ARTS-Kehadiran The Paper Cinema ini didukung oleh British Council. Mereka diboyong ke pusat kesenian Salihara dan memberikan kesempatan kelompok pertunjukkan yang unik dan hebat untul menghibur warga Jakarta selama 2 hari di akhir pekan lalu. Sebuah workshop juga dilaksanakan, bagi mereka yang berminat mengetahui rahasia dibalik pembuatan ‘teater sinematik boneka kertas.
Dibentuk oleh seniman Nicholas Rawling, Imogen Charleston, dan Christopher Reed, The Paper Cinema sudah melakukan perjalanan keliling dunia untuk menunjukkan keunikan pertunjukkan ini. Indonesia, warga Jakarta yang selalu haus akan bentuk-bentuk seni rupa, beruntung bisa disinggahi mereka.
Ilustrasi dan gambar yang hampir komikal di atas kertas ditampilkan secara real time di depan kamera video, yang kemudian diproyeksikan ke layar putih besar (menyerupai layar di bioskop, hanya lebih kecil). Tak ada dialog yang terjadi, namun tetap menarik untuk dinimati, karena pertunjukkan tanpa suara dan dialog manusia itu ditemani dengan musik-musik yang dimainkan langsung saat boneka-boneka kertas itu ‘berakting’ di balik kamera. Mulai piano, biola, perkusi, dekoder, sampai efek-efek suara yang dibutuhkan. Efeknya begitu magis dan teatrikal. Meskipun tanpa dialog sekalipun
Gambar 3. Boneka Kertas
Bagi sebagian penonton, mungkin konsentrasi mereka akan pecah karena harus melihat layar proyeksi, seniman yang memainkan boneka kertas dan pemain musik yang sama uniknya. Jika bisa kembali berkali-kali melihat mereka pentas, hal itu bisa saja dilakukan bergantian. Tapi, saat hanya bisa datang sekali saja, maka selama 70 menit (durasi pertunjukkan ‘Odyssey’ yang mereka bawakan di Salihara akhir pekan kemarin) harus benar-benar menikmati paket hiburan secara integral.
Meski berwujud boneka kertas, The Paper Cinema adalah konsumsi yang sangat dewasa.
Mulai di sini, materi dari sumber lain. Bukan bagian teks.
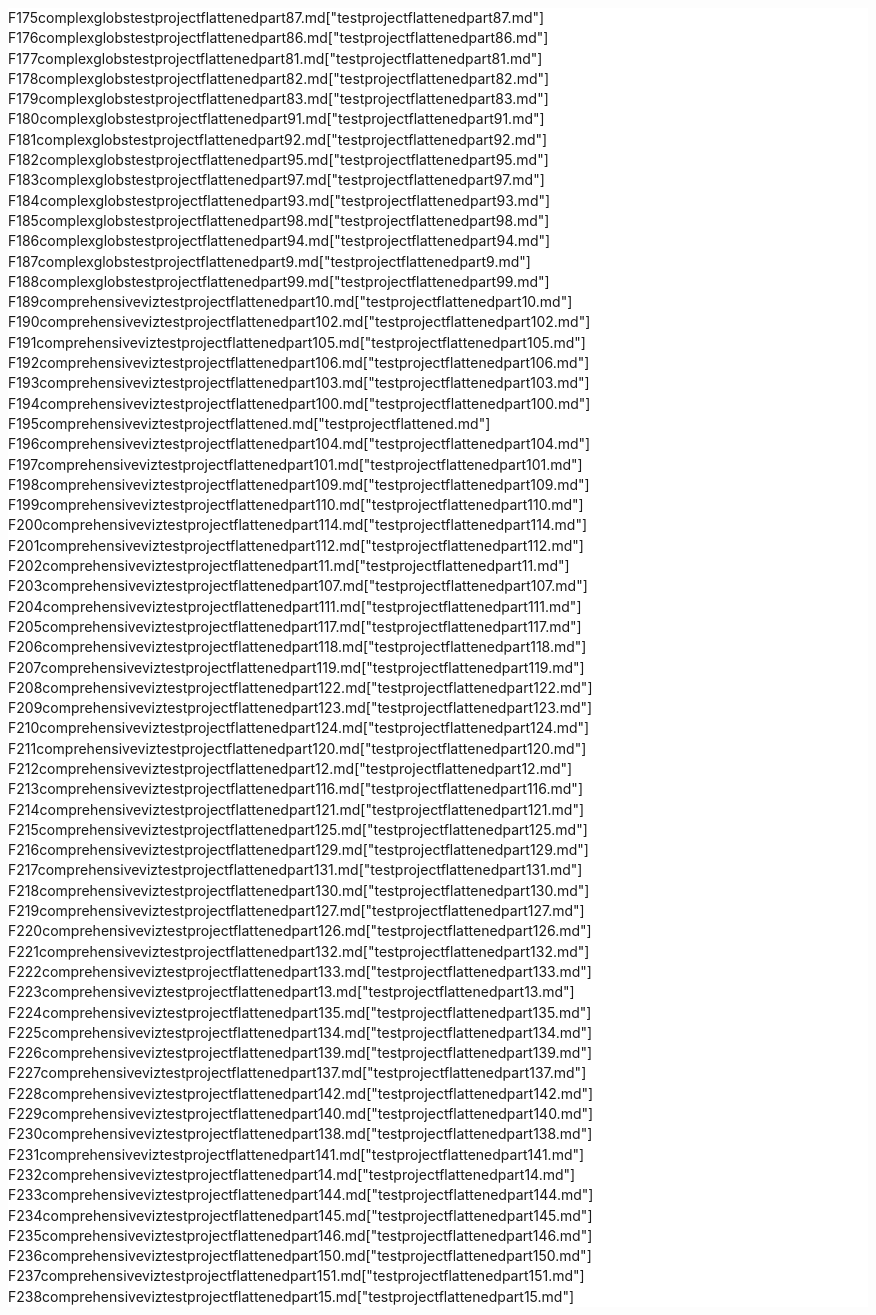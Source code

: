   F175complexglobstestprojectflattenedpart87.md["testprojectflattenedpart87.md"]
  F176complexglobstestprojectflattenedpart86.md["testprojectflattenedpart86.md"]
  F177complexglobstestprojectflattenedpart81.md["testprojectflattenedpart81.md"]
  F178complexglobstestprojectflattenedpart82.md["testprojectflattenedpart82.md"]
  F179complexglobstestprojectflattenedpart83.md["testprojectflattenedpart83.md"]
  F180complexglobstestprojectflattenedpart91.md["testprojectflattenedpart91.md"]
  F181complexglobstestprojectflattenedpart92.md["testprojectflattenedpart92.md"]
  F182complexglobstestprojectflattenedpart95.md["testprojectflattenedpart95.md"]
  F183complexglobstestprojectflattenedpart97.md["testprojectflattenedpart97.md"]
  F184complexglobstestprojectflattenedpart93.md["testprojectflattenedpart93.md"]
  F185complexglobstestprojectflattenedpart98.md["testprojectflattenedpart98.md"]
  F186complexglobstestprojectflattenedpart94.md["testprojectflattenedpart94.md"]
  F187complexglobstestprojectflattenedpart9.md["testprojectflattenedpart9.md"]
  F188complexglobstestprojectflattenedpart99.md["testprojectflattenedpart99.md"]
  F189comprehensiveviztestprojectflattenedpart10.md["testprojectflattenedpart10.md"]
  F190comprehensiveviztestprojectflattenedpart102.md["testprojectflattenedpart102.md"]
  F191comprehensiveviztestprojectflattenedpart105.md["testprojectflattenedpart105.md"]
  F192comprehensiveviztestprojectflattenedpart106.md["testprojectflattenedpart106.md"]
  F193comprehensiveviztestprojectflattenedpart103.md["testprojectflattenedpart103.md"]
  F194comprehensiveviztestprojectflattenedpart100.md["testprojectflattenedpart100.md"]
  F195comprehensiveviztestprojectflattened.md["testprojectflattened.md"]
  F196comprehensiveviztestprojectflattenedpart104.md["testprojectflattenedpart104.md"]
  F197comprehensiveviztestprojectflattenedpart101.md["testprojectflattenedpart101.md"]
  F198comprehensiveviztestprojectflattenedpart109.md["testprojectflattenedpart109.md"]
  F199comprehensiveviztestprojectflattenedpart110.md["testprojectflattenedpart110.md"]
  F200comprehensiveviztestprojectflattenedpart114.md["testprojectflattenedpart114.md"]
  F201comprehensiveviztestprojectflattenedpart112.md["testprojectflattenedpart112.md"]
  F202comprehensiveviztestprojectflattenedpart11.md["testprojectflattenedpart11.md"]
  F203comprehensiveviztestprojectflattenedpart107.md["testprojectflattenedpart107.md"]
  F204comprehensiveviztestprojectflattenedpart111.md["testprojectflattenedpart111.md"]
  F205comprehensiveviztestprojectflattenedpart117.md["testprojectflattenedpart117.md"]
  F206comprehensiveviztestprojectflattenedpart118.md["testprojectflattenedpart118.md"]
  F207comprehensiveviztestprojectflattenedpart119.md["testprojectflattenedpart119.md"]
  F208comprehensiveviztestprojectflattenedpart122.md["testprojectflattenedpart122.md"]
  F209comprehensiveviztestprojectflattenedpart123.md["testprojectflattenedpart123.md"]
  F210comprehensiveviztestprojectflattenedpart124.md["testprojectflattenedpart124.md"]
  F211comprehensiveviztestprojectflattenedpart120.md["testprojectflattenedpart120.md"]
  F212comprehensiveviztestprojectflattenedpart12.md["testprojectflattenedpart12.md"]
  F213comprehensiveviztestprojectflattenedpart116.md["testprojectflattenedpart116.md"]
  F214comprehensiveviztestprojectflattenedpart121.md["testprojectflattenedpart121.md"]
  F215comprehensiveviztestprojectflattenedpart125.md["testprojectflattenedpart125.md"]
  F216comprehensiveviztestprojectflattenedpart129.md["testprojectflattenedpart129.md"]
  F217comprehensiveviztestprojectflattenedpart131.md["testprojectflattenedpart131.md"]
  F218comprehensiveviztestprojectflattenedpart130.md["testprojectflattenedpart130.md"]
  F219comprehensiveviztestprojectflattenedpart127.md["testprojectflattenedpart127.md"]
  F220comprehensiveviztestprojectflattenedpart126.md["testprojectflattenedpart126.md"]
  F221comprehensiveviztestprojectflattenedpart132.md["testprojectflattenedpart132.md"]
  F222comprehensiveviztestprojectflattenedpart133.md["testprojectflattenedpart133.md"]
  F223comprehensiveviztestprojectflattenedpart13.md["testprojectflattenedpart13.md"]
  F224comprehensiveviztestprojectflattenedpart135.md["testprojectflattenedpart135.md"]
  F225comprehensiveviztestprojectflattenedpart134.md["testprojectflattenedpart134.md"]
  F226comprehensiveviztestprojectflattenedpart139.md["testprojectflattenedpart139.md"]
  F227comprehensiveviztestprojectflattenedpart137.md["testprojectflattenedpart137.md"]
  F228comprehensiveviztestprojectflattenedpart142.md["testprojectflattenedpart142.md"]
  F229comprehensiveviztestprojectflattenedpart140.md["testprojectflattenedpart140.md"]
  F230comprehensiveviztestprojectflattenedpart138.md["testprojectflattenedpart138.md"]
  F231comprehensiveviztestprojectflattenedpart141.md["testprojectflattenedpart141.md"]
  F232comprehensiveviztestprojectflattenedpart14.md["testprojectflattenedpart14.md"]
  F233comprehensiveviztestprojectflattenedpart144.md["testprojectflattenedpart144.md"]
  F234comprehensiveviztestprojectflattenedpart145.md["testprojectflattenedpart145.md"]
  F235comprehensiveviztestprojectflattenedpart146.md["testprojectflattenedpart146.md"]
  F236comprehensiveviztestprojectflattenedpart150.md["testprojectflattenedpart150.md"]
  F237comprehensiveviztestprojectflattenedpart151.md["testprojectflattenedpart151.md"]
  F238comprehensiveviztestprojectflattenedpart15.md["testprojectflattenedpart15.md"]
Ini kesenian yang sophisticated, yang untungnya diiringi soundtrack berjiwa jazz kontemporer yang nggak terlalu rumit dicerna. A unique and entertaining experience, pastinya. Mudah-mudahan mereka kembali lagi ke Indonesia. Setelah Jakarta, kelompok ini kemudian menuju Yogyakarta. Tentu juga akan nenebarkan perasaan magis yang sudah kami rasakan.